*Task instructions*.
Transcribe only the lines of the listing below from the one holding "Running Tests" through the one holding "prepare test database.", inclusive, without any change.

*Data for this task*.

==================================================

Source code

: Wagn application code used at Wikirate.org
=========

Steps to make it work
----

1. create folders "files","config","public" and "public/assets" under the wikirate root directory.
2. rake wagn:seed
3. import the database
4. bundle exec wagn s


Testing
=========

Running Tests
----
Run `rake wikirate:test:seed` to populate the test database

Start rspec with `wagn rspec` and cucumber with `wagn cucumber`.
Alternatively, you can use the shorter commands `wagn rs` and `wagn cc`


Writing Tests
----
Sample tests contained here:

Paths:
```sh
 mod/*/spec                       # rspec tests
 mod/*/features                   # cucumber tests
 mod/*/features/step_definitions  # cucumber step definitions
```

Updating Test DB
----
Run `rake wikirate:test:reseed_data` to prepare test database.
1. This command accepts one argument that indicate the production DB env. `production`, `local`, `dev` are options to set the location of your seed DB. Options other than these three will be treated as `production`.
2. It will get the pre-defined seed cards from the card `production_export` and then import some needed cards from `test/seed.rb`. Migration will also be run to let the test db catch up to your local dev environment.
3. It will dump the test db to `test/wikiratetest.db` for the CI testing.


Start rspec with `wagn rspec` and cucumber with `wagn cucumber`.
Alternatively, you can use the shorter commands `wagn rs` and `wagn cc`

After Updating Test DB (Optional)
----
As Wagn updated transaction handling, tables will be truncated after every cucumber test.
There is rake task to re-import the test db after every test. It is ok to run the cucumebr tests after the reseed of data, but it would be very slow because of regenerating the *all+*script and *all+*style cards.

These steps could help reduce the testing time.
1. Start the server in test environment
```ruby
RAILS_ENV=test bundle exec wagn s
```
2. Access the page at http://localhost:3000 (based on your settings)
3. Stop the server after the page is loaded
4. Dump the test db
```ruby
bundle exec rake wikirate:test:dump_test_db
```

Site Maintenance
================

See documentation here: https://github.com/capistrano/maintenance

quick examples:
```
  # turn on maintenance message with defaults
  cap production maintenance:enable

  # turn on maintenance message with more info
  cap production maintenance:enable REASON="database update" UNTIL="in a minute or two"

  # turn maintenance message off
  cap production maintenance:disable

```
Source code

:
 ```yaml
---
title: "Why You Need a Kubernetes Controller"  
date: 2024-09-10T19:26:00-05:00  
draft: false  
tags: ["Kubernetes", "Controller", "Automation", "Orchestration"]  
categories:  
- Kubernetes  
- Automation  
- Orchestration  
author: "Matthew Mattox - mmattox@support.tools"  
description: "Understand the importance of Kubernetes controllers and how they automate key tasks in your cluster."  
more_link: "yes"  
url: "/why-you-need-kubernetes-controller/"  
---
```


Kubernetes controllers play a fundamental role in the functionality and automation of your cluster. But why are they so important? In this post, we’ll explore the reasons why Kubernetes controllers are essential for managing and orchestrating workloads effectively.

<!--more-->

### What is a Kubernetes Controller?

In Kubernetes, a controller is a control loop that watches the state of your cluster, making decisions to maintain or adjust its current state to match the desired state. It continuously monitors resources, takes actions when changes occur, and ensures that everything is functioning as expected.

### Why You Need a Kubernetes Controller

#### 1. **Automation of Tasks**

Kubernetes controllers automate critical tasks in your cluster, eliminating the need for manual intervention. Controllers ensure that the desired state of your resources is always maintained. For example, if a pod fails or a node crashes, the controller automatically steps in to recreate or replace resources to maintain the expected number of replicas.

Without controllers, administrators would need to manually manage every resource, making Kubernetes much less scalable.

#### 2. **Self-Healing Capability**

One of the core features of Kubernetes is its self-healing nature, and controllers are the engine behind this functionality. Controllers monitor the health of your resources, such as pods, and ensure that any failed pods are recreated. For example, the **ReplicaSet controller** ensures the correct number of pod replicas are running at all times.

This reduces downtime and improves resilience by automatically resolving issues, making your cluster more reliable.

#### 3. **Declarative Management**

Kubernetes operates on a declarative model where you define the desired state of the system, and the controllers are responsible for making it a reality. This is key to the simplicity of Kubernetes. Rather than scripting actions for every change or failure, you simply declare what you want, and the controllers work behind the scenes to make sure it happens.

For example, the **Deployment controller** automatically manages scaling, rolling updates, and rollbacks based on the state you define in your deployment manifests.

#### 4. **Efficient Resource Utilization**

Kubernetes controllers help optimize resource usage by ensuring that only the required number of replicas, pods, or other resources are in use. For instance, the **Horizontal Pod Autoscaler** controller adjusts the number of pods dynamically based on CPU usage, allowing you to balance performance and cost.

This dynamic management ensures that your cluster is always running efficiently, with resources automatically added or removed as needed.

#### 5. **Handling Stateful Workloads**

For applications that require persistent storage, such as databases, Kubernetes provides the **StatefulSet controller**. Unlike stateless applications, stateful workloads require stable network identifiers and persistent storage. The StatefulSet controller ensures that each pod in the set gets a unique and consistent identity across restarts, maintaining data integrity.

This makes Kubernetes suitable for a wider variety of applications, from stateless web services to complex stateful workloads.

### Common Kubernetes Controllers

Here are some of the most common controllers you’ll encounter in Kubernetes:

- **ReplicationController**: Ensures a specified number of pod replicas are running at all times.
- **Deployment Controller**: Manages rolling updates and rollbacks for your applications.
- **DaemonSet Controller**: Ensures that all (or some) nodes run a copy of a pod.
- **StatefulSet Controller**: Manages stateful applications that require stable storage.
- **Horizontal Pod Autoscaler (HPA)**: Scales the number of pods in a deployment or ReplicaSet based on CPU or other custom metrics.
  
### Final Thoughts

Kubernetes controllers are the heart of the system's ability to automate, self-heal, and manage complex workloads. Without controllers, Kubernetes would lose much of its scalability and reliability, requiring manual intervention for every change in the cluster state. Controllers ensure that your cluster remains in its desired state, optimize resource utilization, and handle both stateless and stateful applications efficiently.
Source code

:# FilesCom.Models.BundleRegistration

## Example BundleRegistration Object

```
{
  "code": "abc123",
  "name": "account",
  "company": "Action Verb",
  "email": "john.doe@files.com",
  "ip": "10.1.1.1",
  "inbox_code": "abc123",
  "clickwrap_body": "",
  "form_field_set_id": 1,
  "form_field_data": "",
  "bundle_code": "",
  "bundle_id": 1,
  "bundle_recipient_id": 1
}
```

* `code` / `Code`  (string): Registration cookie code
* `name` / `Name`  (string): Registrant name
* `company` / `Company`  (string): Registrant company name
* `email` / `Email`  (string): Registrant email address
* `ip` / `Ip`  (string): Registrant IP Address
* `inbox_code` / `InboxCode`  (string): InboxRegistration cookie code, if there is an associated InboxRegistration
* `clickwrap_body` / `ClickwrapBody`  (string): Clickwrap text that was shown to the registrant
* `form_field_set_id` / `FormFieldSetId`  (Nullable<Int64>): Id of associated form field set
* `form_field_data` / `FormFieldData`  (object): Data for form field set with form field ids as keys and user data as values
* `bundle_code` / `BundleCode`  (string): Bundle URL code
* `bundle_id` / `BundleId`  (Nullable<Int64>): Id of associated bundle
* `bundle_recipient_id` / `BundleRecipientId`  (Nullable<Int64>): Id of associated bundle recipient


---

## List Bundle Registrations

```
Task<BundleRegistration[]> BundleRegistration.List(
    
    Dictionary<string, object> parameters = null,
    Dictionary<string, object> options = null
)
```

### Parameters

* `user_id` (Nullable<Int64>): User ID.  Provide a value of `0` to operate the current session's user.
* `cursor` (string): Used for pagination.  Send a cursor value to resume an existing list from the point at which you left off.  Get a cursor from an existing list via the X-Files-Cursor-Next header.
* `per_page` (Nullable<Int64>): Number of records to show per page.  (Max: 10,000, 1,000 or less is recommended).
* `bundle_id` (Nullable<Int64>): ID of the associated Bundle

==================================================

*Answer to the problem*.
Running Tests
----
Run `rake wikirate:test:seed` to populate the test database

Start rspec with `wagn rspec` and cucumber with `wagn cucumber`.
Alternatively, you can use the shorter commands `wagn rs` and `wagn cc`


Writing Tests
----
Sample tests contained here:

Paths:
```sh
 mod/*/spec                       # rspec tests
 mod/*/features                   # cucumber tests
 mod/*/features/step_definitions  # cucumber step definitions
```

Updating Test DB
----
Run `rake wikirate:test:reseed_data` to prepare test database.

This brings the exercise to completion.